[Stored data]
• • • • •

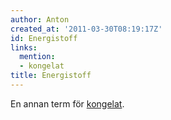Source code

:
 ```yaml
---
author: Anton
created_at: '2011-03-30T08:19:17Z'
id: Energistoff
links:
  mention:
  - kongelat
title: Energistoff
---
```


En annan term för [kongelat].

  [kongelat]: kongelat
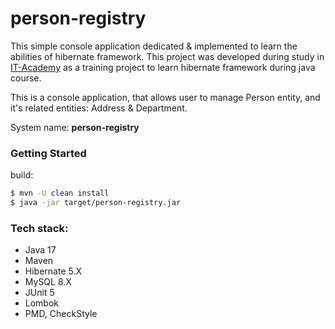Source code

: # person-registry 

This simple console application dedicated & implemented to learn the abilities of hibernate framework.
This project was developed during study in <a href="https://www.it-academy.by">IT-Academy</a> as a training project to learn hibernate framework during java course.

This is a console application, that allows user to manage Person entity, and it's related entities: Address & Department.

System name: **person-registry**

### Getting Started
build:
```bash
$ mvn -U clean install
$ java -jar target/person-registry.jar
```

### Tech stack:
- Java 17
- Maven
- Hibernate 5.X
- MySQL 8.X
- JUnit 5
- Lombok
- PMD, CheckStyle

• • • • •

:: Problem description ::
Only lines holding the word "This" are wanted, so copy each of them from the records above.

:: Worked solution ::
This simple console application dedicated & implemented to learn the abilities of hibernate framework.
This project was developed during study in <a href="https://www.it-academy.by">IT-Academy</a> as a training project to learn hibernate framework during java course.
This is a console application, that allows user to manage Person entity, and it's related entities: Address & Department.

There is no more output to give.